政治とは、次世代に不安や負担を残すことなど避けなければなりません。その一方で、夢や希望を抱き続けることができる明るい展望を指し示すことも重要です。
本年9月に開催された定例市議会の一般質問で、将来の高齢化や少子化によって「限界集落」などと指摘されている現状について、「市長は平戸市の将来像をどのように描いているのか」という質問が寄せられました。
以下に引用しました文章は、その時の答弁からの抜粋です。
平戸市の将来像についてですが、高齢化・少子化・人口減少を克服するための打開策として、また本市の将来像として、大きく三つに分けて私の思いを述べさせていただきます。
一つに、「これまで各産業で頑張ってきた先輩方の後を受けて、次の波(流行)やトレンド(潮流)を創るような勢いのある世代が中心となる産業クラスターの形成」を図らなければならないと考えております。
具体的には、農業・漁業・商業・観光業において、これまでの価値からステップアップし、次の時代にフィットした新たな産業として相互に連携し、ICTなどを駆使した近代化や省力化、そして躍動感ある活性化を達成する平戸になることを思い描いております。
二つに、「子どもを中心に社会全体が支えあい、高齢者の知恵と経験を頼りに寄り添う世代間交流が実現するまち」の形成を考えております。
例えば「子育てをするなら平戸」を合言葉に全国から集まってくるような笑顔溢れる街として、世代間が知恵と優しさを共有できる地域の連携を目指し、そのための新しい雇用もきめ細やかに創出し、元気一杯の平戸になることを思い描いております。
三つに、「豊かな文化で地域や国境を越えて集う賑わいとエキサイティングな出会い溢れる街」の形成であります。
平戸城やオランダ商館、未来創造館は単なる建物ではなく、出会いの空間であり、そこできっかけとなり思いを同じくする者同士の絆やチャンスを求めて多くの人々が世代や地域・国境を超えて集まる場所になりたい。常に街角から音楽が流れ、笑いがこぼれ、明日に希望がもてる雰囲気に包まれ、若者が住み続けたくなる平戸になることを思い描いております。(平成27年9月10日 本会議一般質問の答弁議事録より)

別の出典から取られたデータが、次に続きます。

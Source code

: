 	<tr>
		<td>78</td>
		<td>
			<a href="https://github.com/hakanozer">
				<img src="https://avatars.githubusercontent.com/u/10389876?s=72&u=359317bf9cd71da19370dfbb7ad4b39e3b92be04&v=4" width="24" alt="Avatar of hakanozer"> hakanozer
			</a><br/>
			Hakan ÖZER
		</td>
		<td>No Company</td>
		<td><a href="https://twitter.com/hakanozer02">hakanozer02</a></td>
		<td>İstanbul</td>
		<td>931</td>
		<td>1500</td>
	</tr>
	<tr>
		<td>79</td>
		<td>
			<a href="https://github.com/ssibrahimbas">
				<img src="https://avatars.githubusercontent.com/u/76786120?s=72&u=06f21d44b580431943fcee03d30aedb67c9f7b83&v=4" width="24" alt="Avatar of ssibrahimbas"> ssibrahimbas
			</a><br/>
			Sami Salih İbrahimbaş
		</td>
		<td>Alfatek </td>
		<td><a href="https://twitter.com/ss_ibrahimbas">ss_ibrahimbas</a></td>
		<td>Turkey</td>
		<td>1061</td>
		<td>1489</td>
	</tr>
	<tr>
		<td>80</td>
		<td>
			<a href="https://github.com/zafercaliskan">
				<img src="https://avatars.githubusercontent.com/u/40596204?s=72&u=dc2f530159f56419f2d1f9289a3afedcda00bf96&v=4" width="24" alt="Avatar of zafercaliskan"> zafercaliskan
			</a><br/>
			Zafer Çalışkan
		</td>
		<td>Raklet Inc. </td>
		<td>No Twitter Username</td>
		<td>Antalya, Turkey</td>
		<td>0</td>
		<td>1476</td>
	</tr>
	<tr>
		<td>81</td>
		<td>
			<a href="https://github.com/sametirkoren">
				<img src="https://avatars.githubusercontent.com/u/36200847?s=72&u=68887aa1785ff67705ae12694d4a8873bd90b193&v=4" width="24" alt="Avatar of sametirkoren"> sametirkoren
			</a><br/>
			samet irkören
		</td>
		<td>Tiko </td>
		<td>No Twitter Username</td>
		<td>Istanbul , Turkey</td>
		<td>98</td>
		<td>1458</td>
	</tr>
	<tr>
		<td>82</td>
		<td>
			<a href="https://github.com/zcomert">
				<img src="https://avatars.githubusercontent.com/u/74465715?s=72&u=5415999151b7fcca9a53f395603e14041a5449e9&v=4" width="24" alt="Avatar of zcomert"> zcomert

お気づきのように、私はあえてこの将来像の中に「高齢者福祉」と「医療や防災体制の充実」を表明していません。それは当然備えておくべき行政の必須事業だからです。むしろ、二番目にある「高齢者の知恵と経験を頼りに寄り添う世代間交流」こそが重要であると考えます。もっと簡単に言うと、高齢者の皆さんは独り暮らしの寂しい思いや病気で苦しむ姿から開放され、子どもとともに社会の中心にいてほしいという願いを込めました。
病院に通って呑まされる薬の数や種類に振り回されるのではなく、子育て教育の現役者として若い世代に関わって欲しいと強く願っています。そして、平戸市に受け継がれている重層的な文化の価値を思いっきり表現者としてアピールして欲しいと思います。それこそが生涯学習であり生き甲斐でもあります。
本誌に毎回、原稿を掲載される意欲ある方々を中心に、頭脳と時間を活用し、未来創造館を始めとする公共施設や雄大な自然の恵みを活用して、芸術文化を次代につなぐ伝導者として、ますますご活躍願いたいと強く希望しています。
渋くてなんとなく暗くなるような財政論議よりも、こんな夢のある話題で本会議の一般質問がいつもあればいいのにと思いながら、20年後には、「この通りになっているなぁ」と褒めていただけるよう頑張ってまいります。